Dans la folie que nous traversons depuis 20 mois,

Philippe Guillemant, ingénieur physicien français,

connu et reconnu pour ses travaux sur l’intelligence artificielle

et la révision de notre conception de l’espace-temps,

propose d’étudier cette crise au travers de la physique quantique.

Considérons-nous les Hommes comme des machines biologiques ?

Souhaitons-nous être dirigés par des algorithmes ?

Voulons-nous d’un monde totalement déshumanisé ?

Nos mythes fondateurs seraient-ils de possibles tunnels temporels,

empruntés, finalisés – ou pas ?…

Ce terrifiant futur transhumaniste, produit par les pensées matérialistes,

livre ses dernières batailles, il est en train de s’écrouler sous nos yeux.

La science avait chassé l’âme, la conscience la réintroduit et l’étudie.

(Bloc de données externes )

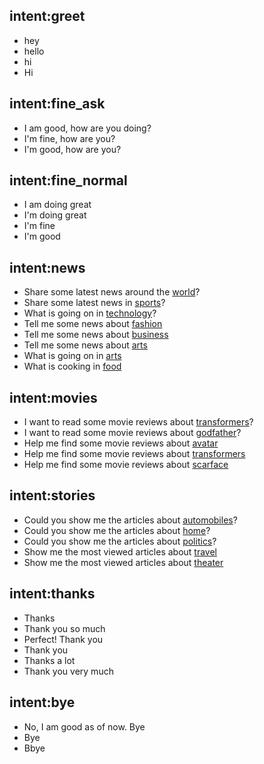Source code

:## intent:greet
- hey
- hello
- hi
- Hi

## intent:fine_ask
- I am good, how are you doing?
- I'm fine, how are you?
- I'm good, how are you?

## intent:fine_normal
- I am doing great
- I'm doing great
- I'm fine
- I'm good

## intent:news
- Share some latest news around the [world](category)?
- Share some latest news in [sports](category)?
- What is going on in [technology](category)?
- Tell me some news about [fashion](category)
- Tell me some news about [business](category)
- Tell me some news about [arts](category)
- What is going on in [arts](category)
- What is cooking in [food](category)


## intent:movies
- I want to read some movie reviews about [transformers](title)?
- I want to read some movie reviews about [godfather](title)?
- Help me find some movie reviews about [avatar](title)
- Help me find some movie reviews about [transformers](title)
- Help me find some movie reviews about [scarface](title)

## intent:stories
- Could you show me the articles about [automobiles](area)?
- Could you show me the articles about [home](area)?
- Could you show me the articles about [politics](area)?
- Show me the most viewed articles about [travel](area)
- Show me the most viewed articles about [theater](area)


## intent:thanks
- Thanks
- Thank you so much
- Perfect! Thank you
- Thank you
- Thanks a lot
- Thank you very much

## intent:bye
- No, I am good as of now. Bye
- Bye
- Bbye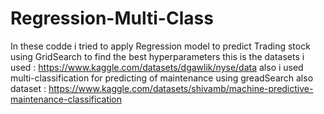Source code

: # Regression-Multi-Class
In these codde i tried to apply Regression model to predict Trading stock using GridSearch to find the best hyperparameters
this is the datasets i used : https://www.kaggle.com/datasets/dgawlik/nyse/data
also i used multi-classification for predicting of maintenance using greadSearch also
dataset :
https://www.kaggle.com/datasets/shivamb/machine-predictive-maintenance-classification
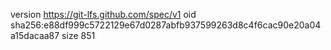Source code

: version https://git-lfs.github.com/spec/v1
oid sha256:e88df999c5722129e67d0287abfb937599263d8c4f6cac90e20a04a15dacaa87
size 851
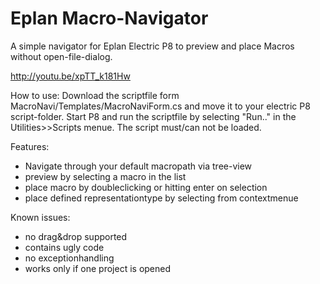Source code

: Eplan Macro-Navigator
=======================
A simple navigator for Eplan Electric P8 to preview and place Macros without open-file-dialog.

http://youtu.be/xpTT_k181Hw

How to use:
Download the scriptfile form MacroNavi/Templates/MacroNaviForm.cs and move it to your electric P8 script-folder.
Start P8 and run the scriptfile by selecting "Run.." in the Utilities>>Scripts menue. The script must/can not be loaded.

Features:
  - Navigate through your default macropath via tree-view
  - preview by selecting a macro in the list
  - place macro by doubleclicking or hitting enter on selection
  - place defined representationtype by selecting from contextmenue

Known issues:
  - no drag&drop supported
  - contains ugly code
  - no exceptionhandling
  - works only if one project is opened
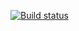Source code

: [![Build status](https://ci.appveyor.com/api/projects/status/71otxtn52r2jmt8e?svg=true)](https://ci.appveyor.com/project/bezbiletniy/autotesthomework6)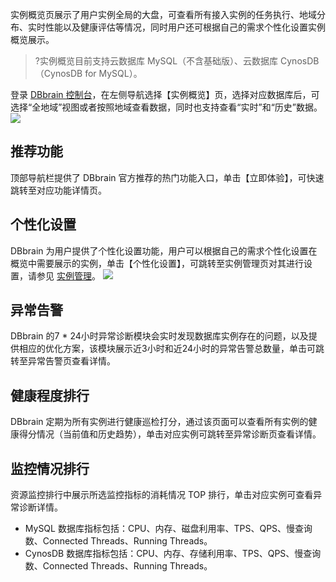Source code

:实例概览页展示了用户实例全局的大盘，可查看所有接入实例的任务执行、地域分布、实时性能以及健康评估等情况，同时用户还可根据自己的需求个性化设置实例概览展示。

>?实例概览目前支持云数据库 MySQL（不含基础版）、云数据库 CynosDB（CynosDB for MySQL）。


登录 [DBbrain 控制台](https://console.cloud.tencent.com/dbbrain/analysis)，在左侧导航选择【实例概览】页，选择对应数据库后，可选择“全地域”视图或者按照地域查看数据，同时也支持查看“实时”和“历史”数据。
![](https://main.qcloudimg.com/raw/dfa105d71fee2c3f3849e2e718949365.png)

## 推荐功能
顶部导航栏提供了 DBbrain 官方推荐的热门功能入口，单击【立即体验】，可快速跳转至对应功能详情页。

## 个性化设置
DBbrain 为用户提供了个性化设置功能，用户可以根据自己的需求个性化设置在概览中需要展示的实例，单击【个性化设置】，可跳转至实例管理页对其进行设置，请参见 [实例管理](https://cloud.tencent.com/document/product/1130/37998)。
![](https://main.qcloudimg.com/raw/fc153834fc726cda9949540d916c6837.png)

## 异常告警
DBbrain 的7 * 24小时异常诊断模块会实时发现数据库实例存在的问题，以及提供相应的优化方案，该模块展示近3小时和近24小时的异常告警总数量，单击可跳转至异常告警页查看详情。

## 健康程度排行
DBbrain 定期为所有实例进行健康巡检打分，通过该页面可以查看所有实例的健康得分情况（当前值和历史趋势），单击对应实例可跳转至异常诊断页查看详情。

## 监控情况排行
资源监控排行中展示所选监控指标的消耗情况 TOP 排行，单击对应实例可查看异常诊断详情。
- MySQL 数据库指标包括：CPU、内存、磁盘利用率、TPS、QPS、慢查询数、Connected Threads、Running Threads。
- CynosDB 数据库指标包括：CPU、内存、存储利用率、TPS、QPS、慢查询数、Connected Threads、Running Threads。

Il nous faut vibrer avec le cœur et non uniquement avec le mental,

nous sommes nombreux à le ressentir,

c’est à nous d’agir, d’opérer ces changements de conscience,

les absurdités que certains nous imposent nous poussent à agir.

Éveillons-nous à cet autre monde, celui du cœur et de la joie,

celui de l’intelligence émotionnelle en harmonie avec le mental,

ne cédons pas à la peur.

Je vous incite à découvrir cette lecture passionnante et vous avoue que certains passages sont restés pour moi un peu « obscurs », n’étant pas suffisamment initiée à la physique, mais l’objectif de l’auteur est atteint, son message est parfaitement compréhensible…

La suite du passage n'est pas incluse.